Il modello suggerisce quindi una grande consapevolezza di sé da parte dei founder. Una qualità non sempre innata nelle persone che possono tendere a sovrastimare le proprie qualità. E infatti, ragiona Fosfuri, la ricerca dimostra che “gli imprenditori che preferiscono essere al comando tendono a vendere più tardi e a fallire di più. Soprattutto nei primi anni voler controllare la tecnologia aumenta le possibilità di fallimento: bisogna essere in grado di valutare bene se vale la pena continuare nell’attività o se è meglio affidarsi a chi ha le risorse per scalare”.

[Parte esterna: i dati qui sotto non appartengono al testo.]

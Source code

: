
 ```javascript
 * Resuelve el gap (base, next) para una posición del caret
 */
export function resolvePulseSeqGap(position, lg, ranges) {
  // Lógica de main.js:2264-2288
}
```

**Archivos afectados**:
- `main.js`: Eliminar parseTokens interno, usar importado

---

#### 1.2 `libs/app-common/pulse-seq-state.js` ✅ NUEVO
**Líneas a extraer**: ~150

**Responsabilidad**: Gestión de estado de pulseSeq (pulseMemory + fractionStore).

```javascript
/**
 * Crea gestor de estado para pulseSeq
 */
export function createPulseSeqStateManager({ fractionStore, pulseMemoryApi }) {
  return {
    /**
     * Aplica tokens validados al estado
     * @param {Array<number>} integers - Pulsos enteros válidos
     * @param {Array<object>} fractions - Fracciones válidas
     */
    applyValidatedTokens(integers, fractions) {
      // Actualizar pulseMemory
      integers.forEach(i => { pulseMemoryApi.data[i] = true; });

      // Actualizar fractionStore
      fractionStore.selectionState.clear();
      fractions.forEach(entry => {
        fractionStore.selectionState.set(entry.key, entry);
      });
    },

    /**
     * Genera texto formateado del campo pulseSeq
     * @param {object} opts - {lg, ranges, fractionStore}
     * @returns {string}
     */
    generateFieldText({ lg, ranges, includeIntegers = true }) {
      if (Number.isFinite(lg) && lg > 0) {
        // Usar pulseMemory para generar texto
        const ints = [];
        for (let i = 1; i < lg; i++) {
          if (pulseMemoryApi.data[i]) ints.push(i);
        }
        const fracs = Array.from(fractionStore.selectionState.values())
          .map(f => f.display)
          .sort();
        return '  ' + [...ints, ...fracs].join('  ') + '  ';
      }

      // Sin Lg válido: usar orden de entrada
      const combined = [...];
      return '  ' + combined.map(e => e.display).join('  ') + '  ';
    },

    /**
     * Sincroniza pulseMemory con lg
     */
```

Tendono a fallire meno le startup che possono contare su fondi di venture capital nel loro azionariato così come quelle che hanno una solida protezione della proprietà intellettuale. “Se posso accedere più facilmente al venture capital è più facile che io possa posporre la necessità di vendere, aumentando la possibilità di sopravvivere perché ho più soldi a disposizione ed evito errori di esecuzione. Se mancano i fondi è chiaro che vendere è l’unica opzione, senza risorse adeguate”, ragiona Fosfuri.
Possono posticipare l’exit anche i founder che riescono a proteggere con un brevetto l’idea: semplicemente, è l’assioma, le startup non devono preoccuparsi che altre aziende utilizzino le loro idee. “Ma se non si riesce a proteggere bene l’idea diventa difficile vendere subito e c’è il rischio di perderla anche se è buona”, mette in guardia Fosfuri.
L’acquisizione come spinta alla crescita
Essere acquistati da una grande azienda “mette un boost alla crescita della startup”, sottolinea il docente, che guarda sempre alla stragrande maggioranza delle imprese che falliscono e non alle pochissime che finiscono nelle top-ten. Ma acquistare subito fa anche bene alle grandi coroporation internazionali. Qualche esempio: “Guardiamo il caso Microsoft: negli anni ha acquistato tantissime startup con appena due o tre anni di vita spendendo 50, 100 o 200 milioni di dollari. Altre le ha comprate anni dopo a prezzi decisamente molto più alti” (come Linkedin, pagata 26,2 miliardi di dollari nel 2016).
“Non tutte le imprese sono capaci di comprare startup appena nate, ma se aspettano il rischio è di pagarle a un prezzo più alto. Google – continua Fosfuri – ha comprato Android nel 2005 per 50 milioni di dollari; anni dopo ha speso 4 miliardi per Nets…”. Per i founder di Android è stato un fallimento? Non è detto: “È vero che la startup comprata subito dopo la fondazione ha un prezzo molto più basso e quindi meno guadagno per i fondatori. Ma molte falliscono prima e al dopo bisogna arrivarci: se Android non fosse stata acquistata da Google forse non sarebbe diventata ciò che oggi”, osserva il docente, vista la necessità di capitali, dati e diffusione capillare per essere scalabile nel mondo.
Quindi, quando vendere?
Se si ha una startup tra le mani cosa è necessario fare? Il modello teorico di Fosfuri, Arora e Rønde non dà consigli agli imprenditori, ma qualche indicazione arriva dal docente Bocconi. Innanzitutto, punto primo, “è necessario valutare la capacità del team per evitare grandi errori: ci può essere del valore nella startup, ma se si hanno le capacità per sviluppare il prodotto rischia di perdere tutto. Allora meglio vendere subito”. Punto secondo, quando le risorse sono limitate “bisogna decidere esattamente cosa fare: scegliere se si punta a vendere nel giro di un biennio o se ci si vuole concentrare sull’idea. Fare male entrambe le cose può generare inefficienza”.
Terzo: “Proteggere l’idea. Idee non sufficientemente nuove o imprese che non possono permettersi l’iter legale per ottenere un brevetto rischiano di veder sfumare tutto se qualcuno si impossessa della stessa intuizione. Se si crede fortemente nel progetto e non si vuole vendere allora meglio iniziare subito la produzione, ma il rischio di fallimento in questo caso è molto, molto più alto”. Infine, quarto e ultimo punto, cercare il sostegno del venture capital con gli investitori che, insegnano le grandi startup della nostra epoca (Netflix su tutte), permettono di limitare gli errori, dare ossigeno e prospettiva. “Certo – chiosa Fosfuri – è più facile avere il sostegno del venture capital se si può contare su un proprio brevetto…”.